The influences of Homes' favorite authors Don Delillo and Roald Dahl find comfortable inhabitation in her work. It's interesting to note that Homes set out to write a "lighter" novel when she began working on Music for Torching. But what started out as a short story examination of the private follies of a suburbanite couple soon revealed itself to be a full-length comic tragedy. From the first page to the conclusion, there is nothing but trial and tribulation for the main players. Yet it is not a case of Homes arbitrarily visiting intense suffering on insufferably innocent characters. Instead the reader can see the troubles developing, even when the characters themselves cannot. Their flaws are exposed without excessive commentary, and that makes the exigencies of fate seem most natural. They so often get exactly what they asked for, even if it's not in the package they expected.

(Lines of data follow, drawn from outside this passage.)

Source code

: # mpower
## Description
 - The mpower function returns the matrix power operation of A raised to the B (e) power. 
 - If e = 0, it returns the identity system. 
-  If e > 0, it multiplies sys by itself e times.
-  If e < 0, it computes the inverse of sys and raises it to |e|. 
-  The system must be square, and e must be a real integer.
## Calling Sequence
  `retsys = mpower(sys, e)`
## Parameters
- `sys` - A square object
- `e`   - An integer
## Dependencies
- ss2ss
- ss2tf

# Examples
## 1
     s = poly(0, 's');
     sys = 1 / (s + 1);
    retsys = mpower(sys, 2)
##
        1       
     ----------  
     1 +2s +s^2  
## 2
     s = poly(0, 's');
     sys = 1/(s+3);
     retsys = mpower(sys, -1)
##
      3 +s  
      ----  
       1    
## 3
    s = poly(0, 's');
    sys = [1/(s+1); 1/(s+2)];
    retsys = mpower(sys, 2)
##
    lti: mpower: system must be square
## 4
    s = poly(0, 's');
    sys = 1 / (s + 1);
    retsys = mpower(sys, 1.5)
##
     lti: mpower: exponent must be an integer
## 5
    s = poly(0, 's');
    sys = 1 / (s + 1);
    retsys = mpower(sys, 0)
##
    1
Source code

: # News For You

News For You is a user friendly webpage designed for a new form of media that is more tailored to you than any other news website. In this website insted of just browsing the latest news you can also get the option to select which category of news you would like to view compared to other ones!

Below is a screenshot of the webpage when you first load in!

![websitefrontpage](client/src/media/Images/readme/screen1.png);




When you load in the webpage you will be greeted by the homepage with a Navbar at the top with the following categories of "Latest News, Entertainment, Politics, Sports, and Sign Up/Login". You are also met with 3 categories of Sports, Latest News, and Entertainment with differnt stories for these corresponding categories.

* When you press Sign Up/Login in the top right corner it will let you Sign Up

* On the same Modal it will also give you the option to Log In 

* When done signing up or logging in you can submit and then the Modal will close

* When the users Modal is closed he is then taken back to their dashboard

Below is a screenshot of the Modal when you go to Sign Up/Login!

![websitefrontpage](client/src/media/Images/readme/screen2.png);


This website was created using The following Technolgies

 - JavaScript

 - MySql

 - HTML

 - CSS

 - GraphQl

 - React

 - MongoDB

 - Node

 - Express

Music for Torching kicks off when Paul and Elaine impulsively decide to burn their own house down. Their marriage is rapidly deteriorating, and the blaze seems like a better alternative than sitting down to another stifling family dinner. The narrative is mostly split between the interior lives of each half of the dysfunctional couple. They are both up to no good, and rashly strike out toward unknown consequences that seem to hold more promise than their seemingly untenable situation(s). Sadly, they have two young boys that must negotiate their own paths through the increasingly chaotic mess of their lives.

Despite memorable moments of humor and humanity in Music for Torching, reading it can often be quite depressing. The frightening thing about this aspect of Homes' writing is that the reader can imagine his/her own life spiraling toward such desperate circumstances. While the overall picture is dramatic and even a bit surreal, it's not hard to recognize the components of minor tragedies and disappointments that we experience in our own daily lives. Perhaps it's appropriate to wonder what benefits I get out of reading such despairing drama. I think that it's not unlike any other urge to vicariously experience others' misfortune- it serves as a reminder that acting irresponsibly and/or throwing our necessary caution to the wind can lead to genuinely horrific results. There but for the grace of good sense go I.